Albertus Magnus on Warhorses
We can sometimes find small bits of interesting reports about medieval warfare from unusual sources. This can be seen in a thirteenth century book about animals.
De animalibus (On Animals) is one of several surviving works by Albertus Magnus (d.1280), who is considered one of the leading scholars of the Middle Ages. A Dominican friar and bishop from Germany, Magnus wrote on a wider variety of topics, from music to philosophy to astronomy. The natural world was one of his main interests, and De animalibus is a vast collection of information about creatures large and small.

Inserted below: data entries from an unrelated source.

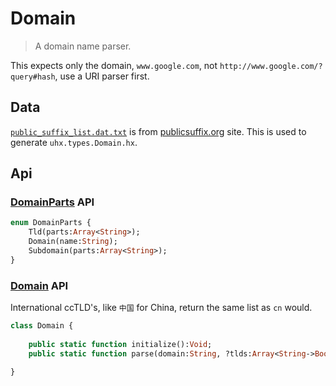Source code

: # Domain

> A domain name parser.

This expects only the domain, `www.google.com`, not `http://www.google.com/?query#hash`, use a URI parser first.

## Data

[`public_suffix_list.dat.txt`](https://publicsuffix.org/list/public_suffix_list.dat) is from [publicsuffix.org](https://publicsuffix.org/) site. This is used to generate `uhx.types.Domain.hx`.

## Api

### [DomainParts](https://github.com/skial/domain-parser/blob/master/src/uhx/types/domains/DomainParts.hx) API

```Haxe
enum DomainParts {
    Tld(parts:Array<String>);
    Domain(name:String);
    Subdomain(parts:Array<String>);
}
```

### [Domain](https://github.com/skial/domain-parser/blob/master/src/uhx/types/Domain.hx) API

International ccTLD's, like `中国` for China, return the same list as `cn` would.

```Haxe
class Domain {
    
    public static function initialize():Void;
    public static function parse(domain:String, ?tlds:Array<String->Bool>, ?slds:Array<String->Bool>):haxe.ds.Option<Array<DomainParts>>;
    
}
```
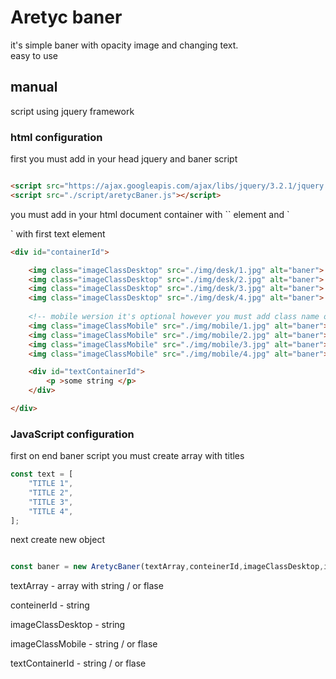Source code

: <h1>
    Aretyc baner
</h1>
<p>
    it's simple baner with opacity image and changing text.
    <br> easy to use     
</p>

<h2>
manual 
</h2>

<aside class="notice">
    script using jquery framework 
</aside>

<h3>
    html configuration
</h3>
<p>
    first you must add in your head jquery and baner script 
</p>

```html

<script src="https://ajax.googleapis.com/ajax/libs/jquery/3.2.1/jquery.min.js"></script>
<script src="./script/aretycBaner.js"></script>

```

 
<p>
    you must add in your html document container with `<img>` element and `<div>` with first text element 
</p>


```html 
<div id="containerId">

    <img class="imageClassDesktop" src="./img/desk/1.jpg" alt="baner">
    <img class="imageClassDesktop" src="./img/desk/2.jpg" alt="baner">
    <img class="imageClassDesktop" src="./img/desk/3.jpg" alt="baner">
    <img class="imageClassDesktop" src="./img/desk/4.jpg" alt="baner">
        
    <!-- mobile wersion it's optional however you must add class name or false in class     constructor -->
    <img class="imageClassMobile" src="./img/mobile/1.jpg" alt="baner">
    <img class="imageClassMobile" src="./img/mobile/2.jpg" alt="baner">
    <img class="imageClassMobile" src="./img/mobile/3.jpg" alt="baner">
    <img class="imageClassMobile" src="./img/mobile/4.jpg" alt="baner">

    <div id="textContainerId">
        <p >some string </p>
    </div>

</div>   

```

<h3>
    JavaScript configuration
</h3>
<p>
    first on  end baner script you must create array with titles 
<p>

```javascript
const text = [
    "TITLE 1",
    "TITLE 2",
    "TITLE 3",
    "TITLE 4",
];

```

<p>
    next create new object 
</p>


```javascript

const baner = new AretycBaner(textArray,conteinerId,imageClassDesktop,imageClassMobile,textContainerId);


```

<p> textArray - array with string / or flase </p>
<p> conteinerId - string </p>
<p> imageClassDesktop - string </p>
<p> imageClassMobile - string / or flase</p>
<p> textContainerId - string / or flase</p>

In a long section devoted to horses, Magnus explains there are four types of creature: warhorses, palfreys, racehorses and workhorses. He then starts with a description of warhorses, which offers some insights into how they behaved during battle:
War-horses are not castrated because they are rendered timid by castration. It is a trait of these horses to delight in musical sounds, to be excited by the sounds of arms, and to gather together with other chargers. They also leap and burst into battle lines by biting and striking with their hooves. They sometimes care so much about their masters and grooms that, if they are killed, the grow and pine away, event to the point of death. In sadness they sometimes cry and from this there are those who forecast concerning a future victory or defeat.
The last lines about weeping horses seem to be following a tradition that goes back to ancient Greece. Magnus goes on to discuss the other types of horses and then moves on how they should be taken care of and various diseases that can harm them.
His work has been translated (in two hefty volumes) as On Animals: A Medieval Summa Zoologica, by Kenneth F. Kitchell Jr. and Irven Michael Resnick, and published by The John Hopkins University Press in 1999.